Well if you use the ones with the poof (that is a flower), rub that flower off after grafting that bud and a leaf will take over. I think that wood will be ok for grafting.
The deer chomped a Canopus graft in the fall two years ago and left a small section just below the bud that took. I thought it was a goner. Amazingly, a dormant bud popped and grew this year, one I couldn’t see on the stick. If you have a couple inches and don’t even see a bud you’ll likely end up with a similar situation if things heal.
@TNHunter I have limited experience, but that said I agree with Blueberry. When people do big cut top grafts it is into much older wood. I could imagine the growth might be less vigorous if you are grafting onto older laterals. And I think that you might get a better growth response if you cut back the branch a bit before grafting. But I bet either way it will work. Timing when there are small leaves is what I understand too.
I’m going to do a bunch of grafts onto an established apple tree this year - and I’ve been curious if grafting will affect this year’s fruiting on that tree, if healing the unions and growing takes some energy out of it’s fruiting potential.

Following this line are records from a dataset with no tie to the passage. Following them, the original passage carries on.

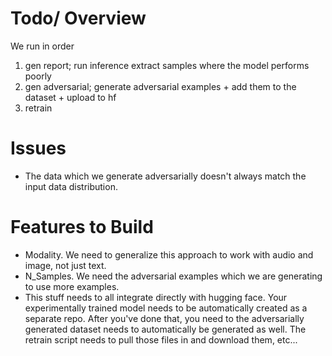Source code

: # Todo/ Overview
We run in order
1. gen report; run inference extract samples where the model performs poorly
2. gen adversarial; generate adversarial examples + add them to the dataset + upload to hf
3. retrain

# Issues
* The data which we generate adversarially doesn't always match the input data distribution. 

# Features to Build
* Modality. We need to generalize this approach to work with audio and image, not just text. 
* N_Samples. We need the adversarial examples which we are generating to use more examples.
* This stuff needs to all integrate directly with hugging face. Your experimentally trained model needs to be automatically created as a separate repo. After you've done that, you need to the adversarially generated dataset needs to automatically be generated as well. The retrain script needs to pull those files in and download them, etc...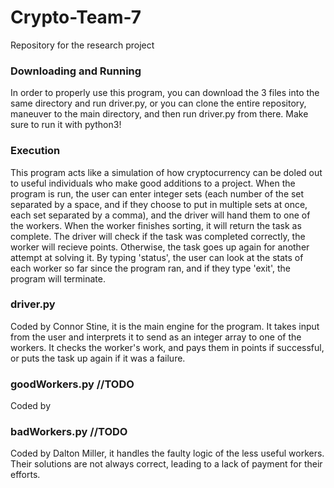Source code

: # Crypto-Team-7
Repository for the research project

### Downloading and Running
In order to properly use this program, you can download the 3 files into the same directory and run driver.py, or you can clone the entire repository, maneuver to the main directory, and then run driver.py from there.
Make sure to run it with python3!

### Execution
This program acts like a simulation of how cryptocurrency can be doled out to useful individuals who make good additions to a project. When the program is run, the user can enter integer sets (each number of the set separated by a space, and if they choose to put in multiple sets at once, each set separated by a comma), and the driver will hand them to one of the workers. When the worker finishes sorting, it will return the task as complete. The driver will check if the task was completed correctly, the worker will recieve points. Otherwise, the task goes up again for another attempt at solving it. By typing 'status', the user can look at the stats of each worker so far since the program ran, and if they type 'exit', the program will terminate.

### driver.py
Coded by Connor Stine, it is the main engine for the program. It takes input from the user and interprets it to send as an integer array to one of the workers. It checks the worker's work, and pays them in points if successful, or puts the task up again if it was a failure.

### goodWorkers.py //TODO
Coded by 

### badWorkers.py //TODO
Coded by Dalton Miller, it handles the faulty logic of the less useful workers. Their solutions are not always correct, leading to a lack of payment for their efforts.
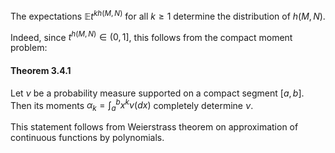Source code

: The expectations $\mathbb{E}t^{kh(M,N)}$ for all $k\ge1$ determine the distribution of $h(M,N)$. 

Indeed, since $t^{h(M,N)}\in(0,1]$, this follows from the compact moment problem:

#### Theorem 3.4.1

Let $\nu$ be a probability measure supported on a compact segment $\left[ a,b \right]$. Then its moments $\alpha_k=\int_a^b x^k \nu(dx)$ completely determine $\nu$.

This statement follows from Weierstrass theorem on approximation of continuous functions by polynomials.
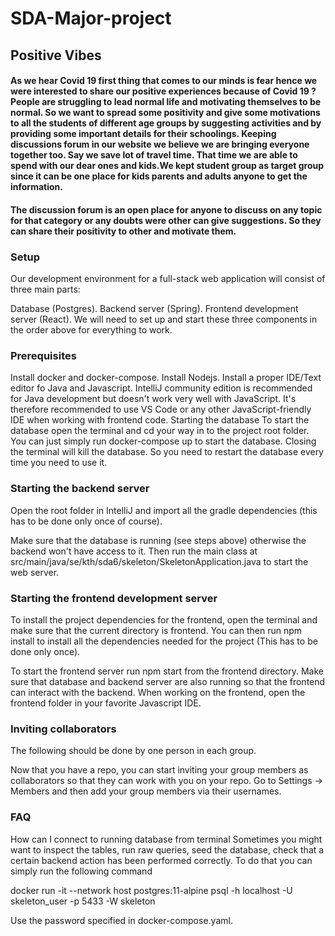 # SDA-Major-project
## Positive Vibes
#### As we hear Covid 19 first thing that comes to our minds is fear hence we were interested to share our positive experiences because of Covid 19 ? People are struggling to lead normal life and motivating themselves to be normal. So we want to spread some positivity and give some motivations to all the students of different age groups by suggesting activities and by providing some important details for their schoolings. Keeping discussions forum in our website we believe we are bringing everyone together too. Say we save lot of travel time. That time we are able to spend with our dear ones and kids.We kept student group as target group since it can be one place for kids parents and adults anyone to get the information.

#### The discussion forum is an open place for anyone to discuss on any topic for that category or any doubts were other can give suggestions. So they can share their positivity to other and motivate them.

### Setup
Our development environment for a full-stack web application will consist of three main parts:

Database (Postgres).
Backend server (Spring).
Frontend development server (React).
We will need to set up and start these three components in the order above for everything to work.

### Prerequisites
Install docker and docker-compose.
Install Nodejs.
Install a proper IDE/Text editor fo Java and Javascript. IntelliJ community edition is recommended for Java development but doesn't work very well with JavaScript. It's therefore recommended to use VS Code or any other JavaScript-friendly IDE when working with frontend code.
Starting the database
To start the database open the terminal and cd your way in to the project root folder. You can just simply run docker-compose up to start the database. Closing the terminal will kill the database. So you need to restart the database every time you need to use it.

### Starting the backend server
Open the root folder in IntelliJ and import all the gradle dependencies (this has to be done only once of course).

Make sure that the database is running (see steps above) otherwise the backend won't have access to it. Then run the main class at src/main/java/se/kth/sda6/skeleton/SkeletonApplication.java to start the web server.

### Starting the frontend development server
To install the project dependencies for the frontend, open the terminal and make sure that the current directory is frontend. You can then run npm install to install all the dependencies needed for the project (This has to be done only once).

To start the frontend server run npm start from the frontend directory. Make sure that database and backend server are also running so that the frontend can interact with the backend. When working on the frontend, open the frontend folder in your favorite Javascript IDE.

### Inviting collaborators
The following should be done by one person in each group.

Now that you have a repo, you can start inviting your group members as collaborators so that they can work with you on your repo. Go to Settings -> Members and then add your group members via their usernames.

### FAQ
How can I connect to running database from terminal
Sometimes you might want to inspect the tables, run raw queries, seed the database, check that a certain backend action has been performed correctly. To do that you can simply run the following command

docker run -it --network host postgres:11-alpine psql -h localhost -U skeleton_user -p 5433 -W skeleton

Use the password specified in docker-compose.yaml.
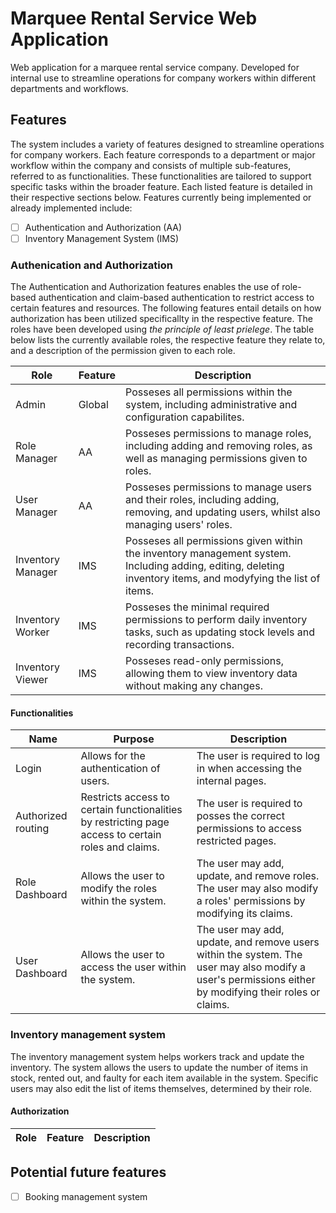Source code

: # Marquee Rental Service Web Application

Web application for a marquee rental service company.  Developed for internal use to streamline operations for company workers within different departments and workflows.

## Features

The system includes a variety of features designed to streamline operations for company workers. Each feature corresponds to a department or major workflow within the company and consists of multiple sub-features, referred to as functionalities. These functionalities are tailored to support specific tasks within the broader feature. Each listed feature is detailed in their respective sections below. Features currently being implemented or already implemented include:

- [ ] Authentication and Authorization (AA)
- [ ] Inventory Management System (IMS)

### Authenication and Authorization

The Authentication and Authorization features enables the use of role-based authentication and claim-based authentication to restrict access to certain features and resources. The following features entail details on how authorization has been utilized specificallty in the respective feature. The roles have been developed using *the principle of least prielege*. The table below lists the currently available roles, the respective feature they relate to, and a description of the permission given to each role.

|Role|Feature|Description|
|---|---|---|
|Admin|Global|Posseses all permissions within the system, including administrative and configuration capabilites.|
|Role Manager|AA|Posseses permissions to manage roles, including adding and removing roles, as well as managing permissions given to roles.|
|User Manager|AA|Posseses permissions to manage users and their roles, including adding, removing, and updating users, whilst also managing users' roles.|
|Inventory Manager|IMS|Posseses all permissions given within the inventory management system. Including adding, editing, deleting inventory items, and modyfying the list of items.|
|Inventory Worker|IMS|Posseses the minimal required permissions to perform daily inventory tasks, such as updating stock levels and recording transactions.|
|Inventory Viewer|IMS| Posseses read-only permissions, allowing them to view inventory data without making any changes.|

<!--- FOR REMEMBRANCE
> [!NOTE]
> Useful information that users should know, even when skimming content. 
-->

#### Functionalities

|Name|Purpose|Description|
|---|---|---|
|Login|Allows for the authentication of users.|The user is required to log in when accessing the internal pages.|
|Authorized routing|Restricts access to certain functionalities by restricting page access to certain roles and claims.|The user is required to posses the correct permissions to access restricted pages.|
|Role Dashboard|Allows the user to modify the roles within the system.|The user may add, update, and remove roles. The user may also modify a roles' permissions by modifying its claims.|
|User Dashboard|Allows the user to access the user within the system.|The user may add, update, and remove users within the system. The user may also modify a user's permissions either by modifying their roles or claims.|

### Inventory management system

The inventory management system helps workers track and update the inventory. The system allows the users to update the number of items in stock, rented out, and faulty for each item available in the system. Specific users may also edit the list of items themselves, determined by their role.

#### Authorization

|Role|Feature|Description|
|---|---|---|

## Potential future features

- [ ] Booking management system
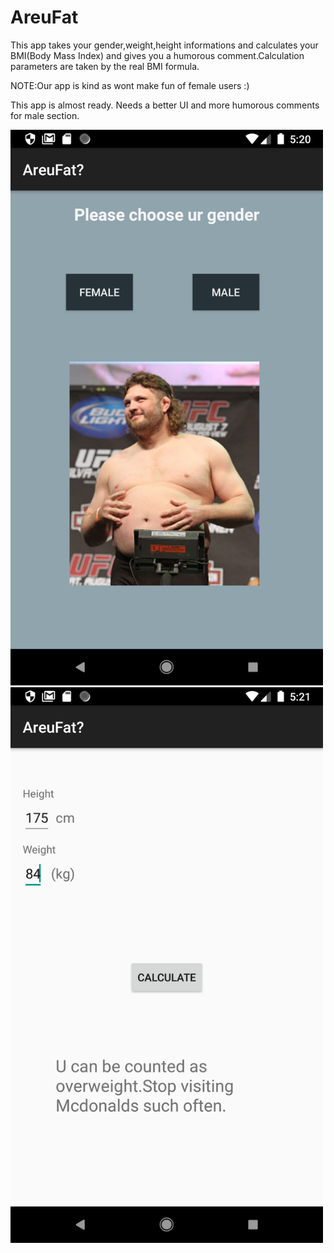 # AreuFat 

This app takes your gender,weight,height informations and calculates your BMI(Body Mass Index) and gives you a humorous comment.Calculation parameters are taken by the real BMI formula.

NOTE:Our app is kind as wont make fun of female users :)

This app is almost ready. Needs a better UI and more humorous comments for male section.

<img src="PrevImg/1.png"  width= "500">
<img src="PrevImg/2.png"  width= "500">
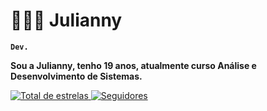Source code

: # 👩🏻‍💻 Julianny

**`Dev.`**

**Sou a Julianny, tenho 19 anos, atualmente curso Análise e Desenvolvimento de Sistemas.**

<p>
 <a href="https://github.com/julianny-alb?tab=repositories&sort=stargazers">
        <img 
            alt="Total de estrelas" 
            title="Total de estrelas GitHub" 
            src="https://custom-icon-badges.demolab.com/github/stars/julianny-alb?color=55960c&style=for-the-badge&labelColor=488207&logo=star&label=estrelas"
        />
    </a>
    <a href="https://github.com/julianny-alb?tab=followers">
        <img 
            alt="Seguidores" 
            title="Me siga no GitHub" 
            src="https://custom-icon-badges.demolab.com/github/followers/julianny-alb?color=236ad3&labelColor=1155ba&style=for-the-badge&logo=github&label=Seguidores&logoColor=white"
        />
    </a>
</p>
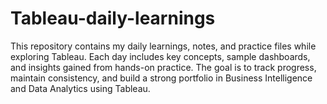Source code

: # Tableau-daily-learnings
This repository contains my daily learnings, notes, and practice files while exploring Tableau. Each day includes key concepts, sample dashboards, and insights gained from hands-on practice. The goal is to track progress, maintain consistency, and build a strong portfolio in Business Intelligence and Data Analytics using Tableau.
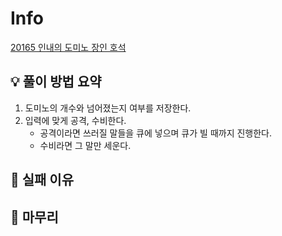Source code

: # Info
[20165 인내의 도미노 장인 호석 ](https://www.acmicpc.net/problem/20165)

## 💡 풀이 방법 요약
1. 도미노의 개수와 넘어졌는지 여부를 저장한다.
2. 입력에 맞게 공격, 수비한다.
   - 공격이라면 쓰러질 말들을 큐에 넣으며 큐가 빌 때까지 진행한다.
   - 수비라면 그 말만 세운다.

## 👀 실패 이유

## 🙂 마무리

Today I’m going to redo all the grafts I did for my brother. I thought it’s good idea to use big wood. I was wrong, best with the tiny stick. And I also will add more Templex 2155 for all the grafts.
While I see no grafting success yet, but I think I learned quite a bit during this grafting process. I call that a win.
Does anyone have a few extra Citation rootstocks that I could buy off you? I will pay postage and everything, I just want to experiment with a peach someone gifted me. Thank you!
Flavor supreme grafted onto my satsuma plum. I had a three year old tree that died a few years back for unknown reasons. This one was whip and tongue. I also did two other cleft grafts as alternates.
Looks like I’ll be getting a few plums this year. Right on time this tree is about to go bonkers with blooms. Hopefully we do get too many more mornings in the 20’s.
I just grafted 15 more apple benchgrafts this afternoon. And a couple to potted rootstocks I never used last year. Makes about 30 so far…and I plan to graft pears and apples to ‘frankentrees’ on Sunday…until I get tired.
I suppose there’s no harm in putting it off…grafts in April do ok too. But for apples, pears, cherries, March here in southern KY is my preference.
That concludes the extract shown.